Likewise in Cinderella. As the narrator remarks, Lady Tremaine “wears her grief wonderfully well”, in a chilling portrayal by Cate Blanchett of a woman who has lost all her security, and is dedicated to regaining it. It also hints at the battle within her, as she knows that her new husband still loves his deceased wife more than her, and that Ella reminds her every day of her inner loneliness, making her petty and cruel.

Ella, on the other hand, is driven by her mother’s dying instructions: “Have Courage, and Be Kind”. Unlike more passive retellings, this is a Cinderella with real agency who chooses to look after the house, and serve her stepfamily. She is no simple victim. Their unpleasantness means little to her for much of the film, as her spirit is indomitable and it is clear the she pities them. Unlike her stepmother, who considers others, especially men, as fools to be used, Ella treats everyone and everything with respect.

There is a psychological realism in this film that is common to myths, legends and fairy-tales. This is the realism that says that not only do actions have consequences, but that how we react within ourselves to events forms who we are.

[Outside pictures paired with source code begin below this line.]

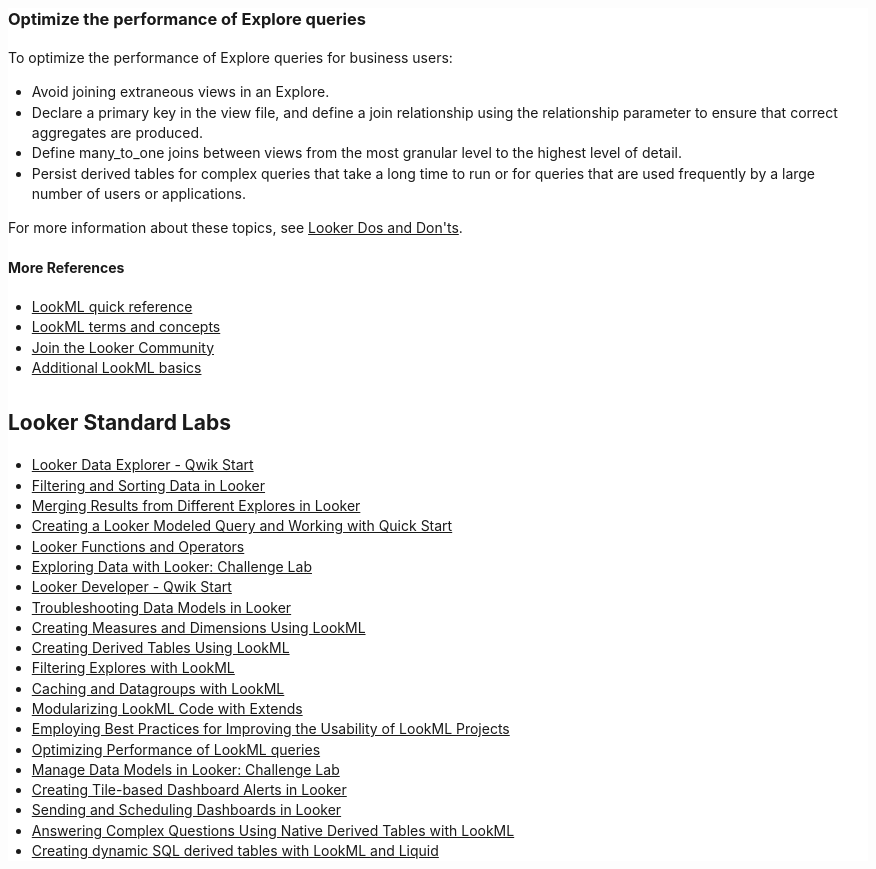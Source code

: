 ### Optimize the performance of Explore queries
To optimize the performance of Explore queries for business users:

- Avoid joining extraneous views in an Explore.
- Declare a primary key in the view file, and define a join relationship using the relationship parameter to ensure that correct aggregates are produced.
- Define many_to_one joins between views from the most granular level to the highest level of detail.
- Persist derived tables for complex queries that take a long time to run or for queries that are used frequently by a large number of users or applications.

For more information about these topics, see [Looker Dos and Don'ts](https://help.looker.com/hc/en-us/articles/360001784747-Best-Practice-LookML-Dos-and-Don-ts).

#### More References
- [LookML quick reference](https://docs.looker.com/reference/lookml-quick-reference)
- [LookML terms and concepts](https://docs.looker.com/data-modeling/learning-lookml/lookml-terms-and-concepts)
- [Join the Looker Community](https://community.looker.com/)
- [Additional LookML basics](https://docs.looker.com/data-modeling/learning-lookml/advanced-lookml-concepts)

## Looker Standard Labs
- [Looker Data Explorer - Qwik Start](https://www.cloudskillsboost.google/catalog_lab/3509)
- [Filtering and Sorting Data in Looker](https://www.cloudskillsboost.google/catalog_lab/3557)
- [Merging Results from Different Explores in Looker](https://www.cloudskillsboost.google/catalog_lab/3640)
- [Creating a Looker Modeled Query and Working with Quick Start](https://www.cloudskillsboost.google/catalog_lab/4137)
- [Looker Functions and Operators](https://www.cloudskillsboost.google/catalog_lab/3635)
- [Exploring Data with Looker: Challenge Lab](https://www.cloudskillsboost.google/catalog_lab/3679)
- [Looker Developer - Qwik Start](https://www.cloudskillsboost.google/catalog_lab/3838)
- [Troubleshooting Data Models in Looker](https://www.cloudskillsboost.google/catalog_lab/4745)
- [Creating Measures and Dimensions Using LookML](https://www.cloudskillsboost.google/catalog_lab/3837)
- [Creating Derived Tables Using LookML](https://www.cloudskillsboost.google/catalog_lab/3836)
- [Filtering Explores with LookML](https://www.cloudskillsboost.google/catalog_lab/3839)
- [Caching and Datagroups with LookML](https://www.cloudskillsboost.google/catalog_lab/3840)
- [Modularizing LookML Code with Extends](https://www.cloudskillsboost.google/catalog_lab/4094)
- [Employing Best Practices for Improving the Usability of LookML Projects](https://www.cloudskillsboost.google/catalog_lab/4746)
- [Optimizing Performance of LookML queries](https://www.cloudskillsboost.google/catalog_lab/4170)
- [Manage Data Models in Looker: Challenge Lab](https://www.cloudskillsboost.google/catalog_lab/4747)
- [Creating Tile-based Dashboard Alerts in Looker](https://www.cloudskillsboost.google/catalog_lab/6619)
- [Sending and Scheduling Dashboards in Looker](https://www.cloudskillsboost.google/catalog_lab/6621)
- [Answering Complex Questions Using Native Derived Tables with LookML](https://www.cloudskillsboost.google/catalog_lab/4093)
- [Creating dynamic SQL derived tables with LookML and Liquid](https://www.cloudskillsboost.google/catalog_lab/4090)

This is a film where responsibility, integrity and thoughtfulness are celebrated. But, once again, it is not a simplistic narrative of self-belief. If it were, the heroine would have been Lady Tremaine, who lives on her belief in herself and her capacities. Instead, it is her self-belief that brings about her selfishness and isolation.

If it were not for her fairy godmother (battily and beautifully portrayed by Helena Bonham-Carter) Cinderella would not have gone to the ball. This is the fairytale aspect, that Cinderella’s happy ending is outside of her control, an aspect that resonates with the very Christian ideas behind the story in its European retelling.

The psychological realism of the movie complements this by showing Cinderella as a woman in control of that which she could control, that she was, in fact, a queen by virtue of her service.

Ultimate, Cinderella shows that if one wants a fulfilling life, one needs to “Have Courage, and Be Kind”.

Symeon J. Thompson is a member of the Film Critics Circle of Australia (FCCA).